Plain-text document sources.
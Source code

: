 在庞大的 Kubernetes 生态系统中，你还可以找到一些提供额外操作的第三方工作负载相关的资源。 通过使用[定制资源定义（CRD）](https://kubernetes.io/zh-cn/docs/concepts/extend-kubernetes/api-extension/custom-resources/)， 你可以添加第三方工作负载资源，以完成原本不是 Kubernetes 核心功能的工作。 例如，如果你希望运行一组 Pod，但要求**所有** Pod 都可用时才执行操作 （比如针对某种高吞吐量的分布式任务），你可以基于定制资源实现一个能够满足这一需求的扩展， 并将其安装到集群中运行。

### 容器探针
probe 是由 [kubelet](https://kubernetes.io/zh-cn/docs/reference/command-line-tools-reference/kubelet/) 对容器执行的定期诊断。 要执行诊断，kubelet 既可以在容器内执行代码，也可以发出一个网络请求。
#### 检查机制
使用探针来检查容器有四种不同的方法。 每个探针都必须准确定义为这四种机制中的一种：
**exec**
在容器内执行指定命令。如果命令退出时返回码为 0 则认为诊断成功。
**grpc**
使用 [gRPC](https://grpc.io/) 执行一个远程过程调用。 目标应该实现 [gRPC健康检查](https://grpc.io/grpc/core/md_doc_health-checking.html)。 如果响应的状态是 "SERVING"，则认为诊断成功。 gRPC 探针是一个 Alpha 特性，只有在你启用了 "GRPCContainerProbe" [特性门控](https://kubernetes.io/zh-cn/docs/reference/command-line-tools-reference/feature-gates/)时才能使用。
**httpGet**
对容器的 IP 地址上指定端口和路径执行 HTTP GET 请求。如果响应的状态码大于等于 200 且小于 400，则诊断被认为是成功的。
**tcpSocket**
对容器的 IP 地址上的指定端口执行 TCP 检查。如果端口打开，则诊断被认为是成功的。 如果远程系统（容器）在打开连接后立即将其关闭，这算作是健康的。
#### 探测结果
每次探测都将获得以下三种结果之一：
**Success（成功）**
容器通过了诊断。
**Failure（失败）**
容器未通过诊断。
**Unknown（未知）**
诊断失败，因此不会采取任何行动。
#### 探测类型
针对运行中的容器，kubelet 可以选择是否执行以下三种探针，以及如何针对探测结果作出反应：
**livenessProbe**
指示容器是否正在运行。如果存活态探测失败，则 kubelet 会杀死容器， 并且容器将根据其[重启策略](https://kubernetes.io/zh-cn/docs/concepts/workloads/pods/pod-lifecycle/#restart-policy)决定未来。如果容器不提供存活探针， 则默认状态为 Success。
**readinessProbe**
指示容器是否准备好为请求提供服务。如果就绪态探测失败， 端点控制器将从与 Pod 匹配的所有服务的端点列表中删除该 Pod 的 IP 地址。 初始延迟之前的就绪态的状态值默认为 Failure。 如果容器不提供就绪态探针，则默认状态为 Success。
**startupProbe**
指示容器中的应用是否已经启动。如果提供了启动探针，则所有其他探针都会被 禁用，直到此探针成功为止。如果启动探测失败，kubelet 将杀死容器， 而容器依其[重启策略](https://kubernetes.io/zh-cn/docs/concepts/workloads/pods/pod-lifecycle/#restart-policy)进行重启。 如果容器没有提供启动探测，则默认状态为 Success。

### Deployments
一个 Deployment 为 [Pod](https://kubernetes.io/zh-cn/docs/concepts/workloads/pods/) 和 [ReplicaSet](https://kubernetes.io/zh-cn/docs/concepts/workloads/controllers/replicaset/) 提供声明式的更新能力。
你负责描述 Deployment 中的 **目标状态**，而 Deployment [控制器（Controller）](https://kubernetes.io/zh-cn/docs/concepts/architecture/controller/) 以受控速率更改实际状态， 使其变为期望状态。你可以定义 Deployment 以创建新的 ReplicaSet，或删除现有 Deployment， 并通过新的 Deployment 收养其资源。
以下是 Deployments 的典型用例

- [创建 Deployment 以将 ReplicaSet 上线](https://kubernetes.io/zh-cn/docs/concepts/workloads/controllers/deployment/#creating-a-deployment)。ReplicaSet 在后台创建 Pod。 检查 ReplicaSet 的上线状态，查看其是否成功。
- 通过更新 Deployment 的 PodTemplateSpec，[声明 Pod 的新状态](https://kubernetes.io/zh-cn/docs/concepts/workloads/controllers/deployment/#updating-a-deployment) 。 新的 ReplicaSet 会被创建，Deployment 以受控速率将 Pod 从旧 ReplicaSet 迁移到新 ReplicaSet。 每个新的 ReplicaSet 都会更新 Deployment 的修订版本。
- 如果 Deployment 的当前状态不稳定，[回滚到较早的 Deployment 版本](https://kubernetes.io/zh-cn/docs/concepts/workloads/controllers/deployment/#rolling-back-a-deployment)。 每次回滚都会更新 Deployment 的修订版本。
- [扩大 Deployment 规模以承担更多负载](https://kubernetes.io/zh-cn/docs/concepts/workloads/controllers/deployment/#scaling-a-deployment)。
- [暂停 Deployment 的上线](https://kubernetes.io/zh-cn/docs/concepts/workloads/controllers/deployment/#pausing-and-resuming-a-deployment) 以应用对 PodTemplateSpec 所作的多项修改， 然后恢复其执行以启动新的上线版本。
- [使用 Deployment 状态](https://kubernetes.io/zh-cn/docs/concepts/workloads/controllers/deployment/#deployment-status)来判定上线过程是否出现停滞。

TASK TO CARRY OUT. In the entries above, find every line with the word "对容器的" and list it.

THE COMPLETED TASK.
对容器的 IP 地址上指定端口和路径执行 HTTP GET 请求。如果响应的状态码大于等于 200 且小于 400，则诊断被认为是成功的。
对容器的 IP 地址上的指定端口执行 TCP 检查。如果端口打开，则诊断被认为是成功的。 如果远程系统（容器）在打开连接后立即将其关闭，这算作是健康的。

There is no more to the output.